Data for this task Start Marker

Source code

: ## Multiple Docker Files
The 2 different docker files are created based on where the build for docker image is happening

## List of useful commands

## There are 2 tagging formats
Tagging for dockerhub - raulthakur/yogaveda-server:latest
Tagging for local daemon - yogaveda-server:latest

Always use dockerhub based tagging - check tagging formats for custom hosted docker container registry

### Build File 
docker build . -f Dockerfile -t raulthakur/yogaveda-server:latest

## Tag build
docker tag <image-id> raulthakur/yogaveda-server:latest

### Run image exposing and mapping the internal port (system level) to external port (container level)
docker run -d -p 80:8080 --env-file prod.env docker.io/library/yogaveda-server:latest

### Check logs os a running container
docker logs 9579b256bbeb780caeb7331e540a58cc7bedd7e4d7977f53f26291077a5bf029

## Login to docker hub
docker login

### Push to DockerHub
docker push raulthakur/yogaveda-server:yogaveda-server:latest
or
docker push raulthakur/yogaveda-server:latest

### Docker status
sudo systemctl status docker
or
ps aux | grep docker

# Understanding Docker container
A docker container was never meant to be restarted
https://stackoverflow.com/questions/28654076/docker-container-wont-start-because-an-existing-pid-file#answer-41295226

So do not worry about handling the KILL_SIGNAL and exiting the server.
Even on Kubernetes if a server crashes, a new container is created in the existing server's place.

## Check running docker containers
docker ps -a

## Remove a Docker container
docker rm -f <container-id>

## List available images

Data for this task End Marker

The problem: Exactly as written above, reproduce all of the entries.

Result of this task:
Source code

: ## Multiple Docker Files
The 2 different docker files are created based on where the build for docker image is happening

## List of useful commands

## There are 2 tagging formats
Tagging for dockerhub - raulthakur/yogaveda-server:latest
Tagging for local daemon - yogaveda-server:latest

Always use dockerhub based tagging - check tagging formats for custom hosted docker container registry

### Build File 
docker build . -f Dockerfile -t raulthakur/yogaveda-server:latest

## Tag build
docker tag <image-id> raulthakur/yogaveda-server:latest

### Run image exposing and mapping the internal port (system level) to external port (container level)
docker run -d -p 80:8080 --env-file prod.env docker.io/library/yogaveda-server:latest

### Check logs os a running container
docker logs 9579b256bbeb780caeb7331e540a58cc7bedd7e4d7977f53f26291077a5bf029

## Login to docker hub
docker login

### Push to DockerHub
docker push raulthakur/yogaveda-server:yogaveda-server:latest
or
docker push raulthakur/yogaveda-server:latest

### Docker status
sudo systemctl status docker
or
ps aux | grep docker

# Understanding Docker container
A docker container was never meant to be restarted
https://stackoverflow.com/questions/28654076/docker-container-wont-start-because-an-existing-pid-file#answer-41295226

So do not worry about handling the KILL_SIGNAL and exiting the server.
Even on Kubernetes if a server crashes, a new container is created in the existing server's place.

## Check running docker containers
docker ps -a

## Remove a Docker container
docker rm -f <container-id>

## List available images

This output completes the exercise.